Successful e-Government programs give considerable attention to back office support. "Back office" refers both to the behind-the-scenes technology needed to maintain electronic services and to the workflow processes used to deliver a service or otherwise achieve a particular objective. (In the e-Government context, the "front office" would be the user interface, such as a web site.) At the initial stages of e-Government, there may be a tendency for government agencies to quickly create web sites and other applications that face outwards towards the citizen without addressing the questions of how data will be processed by the bureaucracy behind the scenes. Too often, multiple agencies and departments or units within ministries create their own web sites and adopt their own software, without regard to interoperability.  Resources are wasted reinventing service delivery systems.
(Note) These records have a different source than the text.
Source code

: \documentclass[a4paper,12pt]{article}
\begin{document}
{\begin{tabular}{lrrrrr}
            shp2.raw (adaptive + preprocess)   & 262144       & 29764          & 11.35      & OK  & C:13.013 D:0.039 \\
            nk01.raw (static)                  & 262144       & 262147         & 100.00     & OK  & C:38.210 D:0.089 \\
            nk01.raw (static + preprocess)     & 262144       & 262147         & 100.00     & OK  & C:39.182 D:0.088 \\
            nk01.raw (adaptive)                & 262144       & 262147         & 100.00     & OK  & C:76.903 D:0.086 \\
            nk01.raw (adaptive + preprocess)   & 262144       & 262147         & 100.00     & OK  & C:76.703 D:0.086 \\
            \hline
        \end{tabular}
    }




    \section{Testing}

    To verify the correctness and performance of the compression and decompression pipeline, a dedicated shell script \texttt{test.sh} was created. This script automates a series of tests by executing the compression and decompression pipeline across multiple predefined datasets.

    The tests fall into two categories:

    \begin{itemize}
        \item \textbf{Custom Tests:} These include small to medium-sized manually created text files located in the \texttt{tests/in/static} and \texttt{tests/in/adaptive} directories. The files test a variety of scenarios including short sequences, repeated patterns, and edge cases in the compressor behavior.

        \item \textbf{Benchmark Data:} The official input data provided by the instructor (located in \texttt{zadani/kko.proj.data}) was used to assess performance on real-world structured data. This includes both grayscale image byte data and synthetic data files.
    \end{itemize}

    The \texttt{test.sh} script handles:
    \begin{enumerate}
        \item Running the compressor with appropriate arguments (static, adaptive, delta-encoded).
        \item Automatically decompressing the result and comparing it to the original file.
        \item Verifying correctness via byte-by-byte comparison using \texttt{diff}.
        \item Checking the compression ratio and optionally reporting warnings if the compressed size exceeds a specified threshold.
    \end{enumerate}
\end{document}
This approach misses some of the most important benefits of e-Government, including the economies of scale that can be realized through integration of data processing requirements across governmental units.  Indeed, in addressing back office reform, it may be most efficient to integrate both online and offline data flows.
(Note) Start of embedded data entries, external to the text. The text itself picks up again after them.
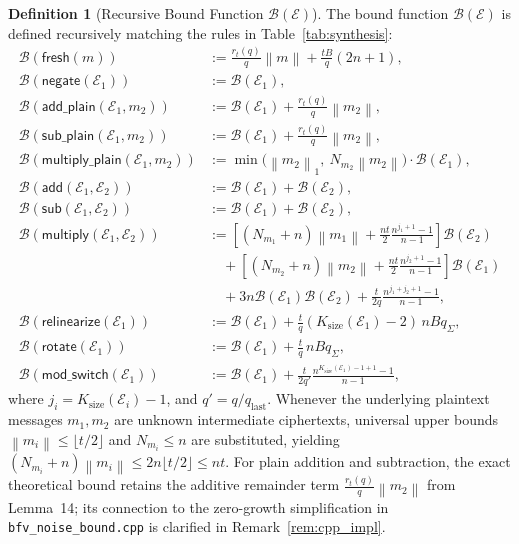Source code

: \documentclass[11pt]{article}
\theoremstyle{definition}
\newtheorem*{definition*}{Definition}
\theoremstyle{remark}
\newcommand{\norm}[1]{\left\lVert #1\right\rVert}
\newcommand{\Sgeo}[1]{\frac{n^{#1+1}-1}{n-1}}
\begin{document}
\begin{definition*}[Recursive Bound Function $\mathcal{B}(\mathcal{E})$]
The bound function $\mathcal{B}(\mathcal{E})$ is defined recursively matching the rules in Table~\ref{tab:synthesis}:
\begin{align*}
\mathcal{B}(\mathsf{fresh}(m)) &:= \frac{r_t(q)}{q}\norm{m} + \frac{tB}{q}(2n+1),\\
\mathcal{B}(\mathsf{negate}(\mathcal{E}_1)) &:= \mathcal{B}(\mathcal{E}_1),\\
\mathcal{B}(\mathsf{add\_plain}(\mathcal{E}_1, m_2)) &:= \mathcal{B}(\mathcal{E}_1) + \frac{r_t(q)}{q}\norm{m_2},\\
\mathcal{B}(\mathsf{sub\_plain}(\mathcal{E}_1, m_2)) &:= \mathcal{B}(\mathcal{E}_1) + \frac{r_t(q)}{q}\norm{m_2},\\
\mathcal{B}(\mathsf{multiply\_plain}(\mathcal{E}_1, m_2)) &:= \min\bigl(\norm{m_2}_1,\ N_{m_2}\norm{m_2}\bigr)\cdot \mathcal{B}(\mathcal{E}_1),\\
\mathcal{B}(\mathsf{add}(\mathcal{E}_1, \mathcal{E}_2)) &:= \mathcal{B}(\mathcal{E}_1) + \mathcal{B}(\mathcal{E}_2),\\
\mathcal{B}(\mathsf{sub}(\mathcal{E}_1, \mathcal{E}_2)) &:= \mathcal{B}(\mathcal{E}_1) + \mathcal{B}(\mathcal{E}_2),\\
\mathcal{B}(\mathsf{multiply}(\mathcal{E}_1, \mathcal{E}_2)) &:=
\left[(N_{m_1}+n)\norm{m_1} + \frac{nt}{2}\Sgeo{j_1}\right]\mathcal{B}(\mathcal{E}_2)\\
&\quad+ \left[(N_{m_2}+n)\norm{m_2} + \frac{nt}{2}\Sgeo{j_2}\right]\mathcal{B}(\mathcal{E}_1)\\
&\quad+ 3n\mathcal{B}(\mathcal{E}_1)\mathcal{B}(\mathcal{E}_2) + \frac{t}{2q}\Sgeo{j_1+j_2},\\
\mathcal{B}(\mathsf{relinearize}(\mathcal{E}_1)) &:= \mathcal{B}(\mathcal{E}_1) + \frac{t}{q}(K_{\mathrm{size}}(\mathcal{E}_1)-2)\,nBq_\Sigma,\\
\mathcal{B}(\mathsf{rotate}(\mathcal{E}_1)) &:= \mathcal{B}(\mathcal{E}_1) + \frac{t}{q}\,nBq_\Sigma,\\
\mathcal{B}(\mathsf{mod\_switch}(\mathcal{E}_1)) &:= \mathcal{B}(\mathcal{E}_1) + \frac{t}{2q'}\Sgeo{K_{\mathrm{size}}(\mathcal{E}_1)-1},
\end{align*}
where $j_i = K_{\mathrm{size}}(\mathcal{E}_i) - 1$, and $q' = q/q_{\mathrm{last}}$.
Whenever the underlying plaintext messages $m_1, m_2$ are unknown intermediate ciphertexts, universal upper bounds $\norm{m_i} \leq \lfloor t/2 \rfloor$ and $N_{m_i} \leq n$ are substituted, yielding $(N_{m_i}+n)\norm{m_i} \leq 2n\lfloor t/2\rfloor \leq nt$.
For plain addition and subtraction, the exact theoretical bound retains the additive remainder term $\frac{r_t(q)}{q}\norm{m_2}$ from Lemma~14; its connection to the zero-growth simplification in \texttt{bfv\_noise\_bound.cpp} is clarified in Remark~\ref{rem:cpp_impl}.
\end{definition*}
\end{document}

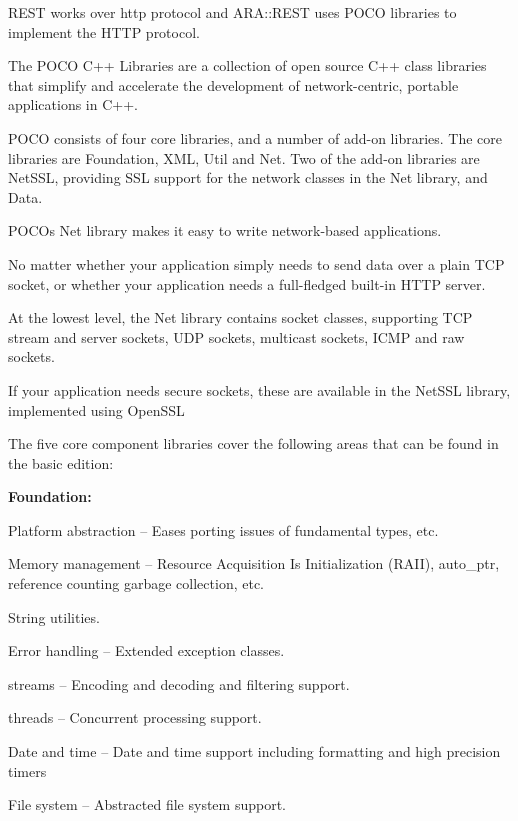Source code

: \begin{DoxyItemize}
\item R\+E\+ST works over http protocol and A\+R\+A\+::\+R\+E\+ST uses P\+O\+CO libraries to implement the H\+T\+TP protocol.
\item The P\+O\+CO C++ Libraries are a collection of open source C++ class libraries that simplify and accelerate the development of network-\/centric, portable applications in C++.
\item P\+O\+CO consists of four core libraries, and a number of add-\/on libraries. The core libraries are Foundation, X\+ML, Util and Net. Two of the add-\/on libraries are Net\+S\+SL, providing S\+SL support for the network classes in the Net library, and Data.
\item P\+O\+CO\textquotesingle{}s Net library makes it easy to write network-\/based applications.
\item No matter whether your application simply needs to send data over a plain T\+CP socket, or whether your application needs a full-\/fledged built-\/in H\+T\+TP server.
\item At the lowest level, the Net library contains socket classes, supporting T\+CP stream and server sockets, U\+DP sockets, multicast sockets, I\+C\+MP and raw sockets.
\item If your application needs secure sockets, these are available in the Net\+S\+SL library, implemented using Open\+S\+SL 
\item The five core component libraries cover the following areas that can be found in the basic edition\+:
\begin{DoxyItemize}
\item {\bfseries Foundation\+:}
\begin{DoxyItemize}
\item Platform abstraction – Eases porting issues of fundamental types, etc.
\item Memory management – Resource Acquisition Is Initialization (R\+A\+II), auto\+\_\+ptr, reference counting garbage collection, etc.
\item String utilities.
\item Error handling – Extended exception classes.
\item streams – Encoding and decoding and filtering support.
\item threads – Concurrent processing support.
\item Date and time – Date and time support including formatting and high precision timers
\item File system – Abstracted file system support.

\end{DoxyItemize}
\end{DoxyItemize}
\end{DoxyItemize}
As with so many other aspects of e-Government, back office reform is not only, or even primarily, about technology. It also focuses on the reorganization of work processes. As noted previously, the most effective e-Government projects use the introduction of ICTs as an opportunity to simplify and otherwise reform workflows and processes. In this regard, as in others, it is best to view e-Government efforts not in isolation but as an integral element of overall government reform efforts. Thus, any plan to address back office functionality for e-Government should take into account reforms that are needed in processing data collected in face-to-face and paper-based interactions as well. On the simplest level, data collected in processing a particular online transaction should be compatible with data collected for the same transaction face-to-face.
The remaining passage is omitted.